Re) According to reviewer’s generous suggestions, we added your given references in our revised paper, and some discussion was done.
Reviewer 2 Report
The review is very instructive, however confusing. The authors describe PS 0-1 vs 2-3, however do not give a good description of the definition of performance status. Also in the discussion they allude to the PS not being related to comorbidities rather to the tumor progression itself.
In addition NSCLC is not a homogenous disease, adenocarcinoma is very different than squamous cell carcinoma. The patients with adenocarcinoma have other strong driver mutations which are not present in SCC.
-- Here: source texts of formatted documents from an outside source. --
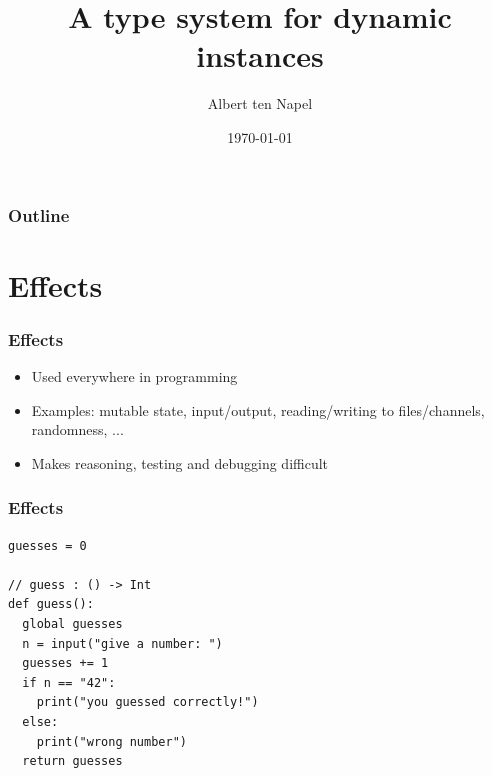\documentclass{beamer}
\title[A type system for dynamic instances]{A type system for dynamic instances}
\institute[TU Delft]{Delft University of Technology}
\author{Albert ten Napel}
\date{\today}
\newcommand*\titleTOC{Outline}
\begin{document}
{
%
\frame{\titlepage}
}

{
\begin{frame}\frametitle{\titleTOC}
	\tableofcontents
\end{frame}
}

\section{Effects}

\begin{frame}[fragile]\frametitle{Effects}
\begin{itemize}
\item Used everywhere in programming
\item Examples: mutable state, input/output, reading/writing to files/channels, randomness, ...
\item Makes reasoning, testing and debugging difficult
\end{itemize}
\end{frame}

\begin{frame}[fragile]\frametitle{Effects}
	\begin{example}
		\begin{verbatim}
guesses = 0

// guess : () -> Int
def guess():
  global guesses
  n = input("give a number: ")
  guesses += 1
  if n == "42":
    print("you guessed correctly!")
  else:
    print("wrong number")
  return guesses
		\end{verbatim}
	\end{example}
\end{frame}
\end{document}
Would have liked to see this stratified by histology, mention about Charlston Comorbidity Index.
Author Response
The review is very instructive, however confusing. The authors describe PS 0-1 vs 2-3, however do not give a good description of the definition of performance status. Also in the discussion they allude to the PS not being related to comorbidities rather to the tumor progression itself.
In addition NSCLC is not a homogenous disease, adenocarcinoma is very different than squamous cell carcinoma. The patients with adenocarcinoma have other strong driver mutations which are not present in SCC.
Would have liked to see this stratified by histology, mention about Charlston Comorbidity Index.
Re) Thank you for your generous comments.
The definition of PS in our paper is described based on the criteria of ECOG PS. Therefore, we corrected the detailed description of PS in whole manuscript. According to reviewer’s suggestions, some discussions were added in our paper.